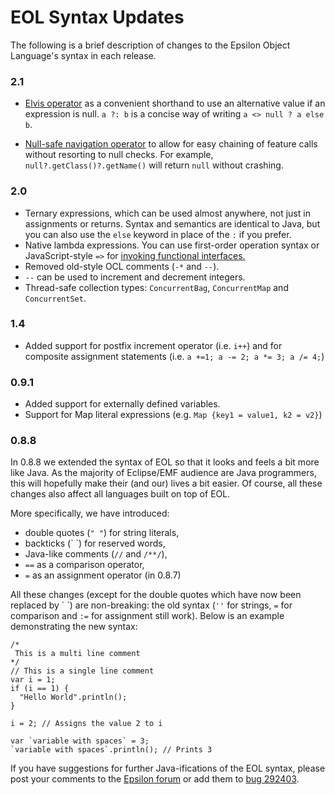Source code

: # EOL Syntax Updates

The following is a brief description of changes to the Epsilon Object
Language's syntax in each release.

### 2.1

-   [Elvis operator](https://en.wikipedia.org/wiki/Elvis_operator) as a convenient
    shorthand to use an alternative value if an expression is null.
    `a ?: b` is a concise way of writing `a <> null ? a else b`.

-   [Null-safe navigation operator](https://en.wikipedia.org/wiki/Safe_navigation_operator)
    to allow for easy chaining of feature calls without resorting to null checks.
    For example, `null?.getClass()?.getName()` will return `null` without crashing.

### 2.0

-   Ternary expressions, which can be used almost anywhere, not just in
    assignments or returns. Syntax and semantics are identical to Java,
    but you can also use the `else` keyword in place of the `:` if you
    prefer.
-   Native lambda expressions. You can use first-order operation syntax
    or JavaScript-style `=>` for [invoking functional
    interfaces.](http://eclipse.org/epsilon/doc/articles/eol-syntax-updates/../lambda-expressions)
-   Removed old-style OCL comments (`-*` and `--`).
-   `--` can be used to increment and decrement integers.
-   Thread-safe collection types: `ConcurrentBag`, `ConcurrentMap` and
    `ConcurrentSet`.

### 1.4

-   Added support for postfix increment operator (i.e. `i++`) and for
    composite assignment statements (i.e.
    `a +=1; a -= 2; a *= 3; a /= 4;`)

### 0.9.1

-   Added support for externally defined variables.
-   Support for Map literal expressions (e.g.
    `Map {key1 = value1, k2 = v2}`)

### 0.8.8

In 0.8.8 we extended the syntax of EOL so that it looks and feels a bit
more like Java. As the majority of Eclipse/EMF audience are Java
programmers, this will hopefully make their (and our) lives a bit
easier. Of course, all these changes also affect all languages built on
top of EOL.

More specifically, we have introduced:

-   double quotes (`" "`) for string literals,
-   backticks (\` \`) for reserved words,
-   Java-like comments (`//` and `/**/`),
-   `==` as a comparison operator,
-   `=` as an assignment operator (in 0.8.7)

All these changes (except for the double quotes which have now been
replaced by \` \`) are non-breaking: the old syntax (`''` for strings,
`=` for comparison and `:=` for assignment still work). Below is an
example demonstrating the new syntax:

```eol
/*
 This is a multi line comment
*/
// This is a single line comment
var i = 1;
if (i == 1) {
  "Hello World".println();
}

i = 2; // Assigns the value 2 to i

var `variable with spaces` = 3;
`variable with spaces`.println(); // Prints 3
```

If you have suggestions for further Java-ifications of the EOL syntax,
please post your comments to the [Epsilon
forum](http://eclipse.org/epsilon/doc/articles/eol-syntax-updates/../../../forum)
or add them to [bug
292403](https://bugs.eclipse.org/bugs/show_bug.cgi?id=292403).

====

Work instructions: From the records above, copy each line that contains the word "increment".

Problem solution:
-   `--` can be used to increment and decrement integers.
-   Added support for postfix increment operator (i.e. `i++`) and for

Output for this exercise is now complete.